Fire the guards, she tells him. The girl is already too good.
The man does appreciate that Gloria has found humor in this parental plight, but his own good humor on the subject is slow to emerge despite the easy smile he wears.
There have been these dreams of standing on the shore of an ocean, observing its retreating waters with wonder and doubt. Yet when those green waters fold into a hulking mass barreling down, so terror and vulnerability leave him frozen and unable to run.
Her words of advice are absorbed like a sponge, at the same time they thrust him out of illusion and into an uncomfortable state of transparency. Herein, he is aware of the many mistakes he has already made. Rules inconsistent with personality, a heavier hand applied when a gentler one was needed. Rapport gone uncultivated.
Gloria’s wisdom shares space with a knot of tension building in his gut and he has no voice for these things, save what is spoken by the way he claws short dark hair forward and pulls his palm down over his face, covering the mouth in a pinch of thumb and fingers. He needed to change his mind, scrap his blueprints and start over with a simpler design. If it did not work for Adeline, he would start over again.
But the man has asked for diversion and Gloria supplies it.
The Meetinghouse undergoes finish work. The Council is scattered. Changes, if necessary, will be made.

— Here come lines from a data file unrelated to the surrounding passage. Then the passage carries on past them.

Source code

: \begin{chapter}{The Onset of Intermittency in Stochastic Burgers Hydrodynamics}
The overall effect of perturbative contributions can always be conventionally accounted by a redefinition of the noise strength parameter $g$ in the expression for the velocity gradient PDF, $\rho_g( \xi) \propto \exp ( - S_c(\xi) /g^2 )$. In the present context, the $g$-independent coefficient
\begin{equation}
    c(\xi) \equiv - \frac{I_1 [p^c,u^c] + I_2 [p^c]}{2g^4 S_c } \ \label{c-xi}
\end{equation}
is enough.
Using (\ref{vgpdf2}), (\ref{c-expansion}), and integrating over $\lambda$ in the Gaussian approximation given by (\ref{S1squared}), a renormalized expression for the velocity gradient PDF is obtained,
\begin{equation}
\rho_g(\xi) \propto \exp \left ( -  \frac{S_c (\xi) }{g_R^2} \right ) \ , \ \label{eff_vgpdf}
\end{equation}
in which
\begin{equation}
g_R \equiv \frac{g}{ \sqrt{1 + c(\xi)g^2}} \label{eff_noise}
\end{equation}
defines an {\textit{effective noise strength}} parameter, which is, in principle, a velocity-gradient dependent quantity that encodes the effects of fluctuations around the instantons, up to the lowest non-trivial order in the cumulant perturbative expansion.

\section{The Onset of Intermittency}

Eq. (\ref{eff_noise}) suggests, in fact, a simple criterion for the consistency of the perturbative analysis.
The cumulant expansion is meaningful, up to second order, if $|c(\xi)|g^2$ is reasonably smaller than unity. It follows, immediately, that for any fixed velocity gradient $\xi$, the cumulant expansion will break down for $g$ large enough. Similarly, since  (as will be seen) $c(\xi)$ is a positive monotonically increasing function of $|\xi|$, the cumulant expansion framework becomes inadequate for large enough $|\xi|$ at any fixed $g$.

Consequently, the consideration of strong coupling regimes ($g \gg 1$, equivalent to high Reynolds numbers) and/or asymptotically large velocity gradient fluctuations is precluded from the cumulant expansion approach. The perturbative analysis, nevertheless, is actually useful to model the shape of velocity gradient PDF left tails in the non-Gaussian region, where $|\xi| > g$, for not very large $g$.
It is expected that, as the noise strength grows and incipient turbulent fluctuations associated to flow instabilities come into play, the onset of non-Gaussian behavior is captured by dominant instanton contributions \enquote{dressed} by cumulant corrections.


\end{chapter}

While he listens to her describe her purpose for the printing press, and also the state of affairs in Myrken Wood’s political corridors, the architect’s gaze is forward and involved with the changing colors and shadows beyond the slouching entryway of the farmhouse. Yet he sees these things without focusing them; awareness without thoughtful inspection. Rather, the object of his thought is the faceted matter she has presented. Make this place safe for your daughter, and mine.
For what seems minutes, he occupies this silence, still and wordless. A behavior Ariane Emory had endured for years, ever patient with his retreat into internal states and ever willing to re-engage once he had emerged with a voice restored. So much strain he had selfishly inflicted on her.
Such selfishness, such self-mindedness.
Stricken, he breaks the silence. “What can I do to help.”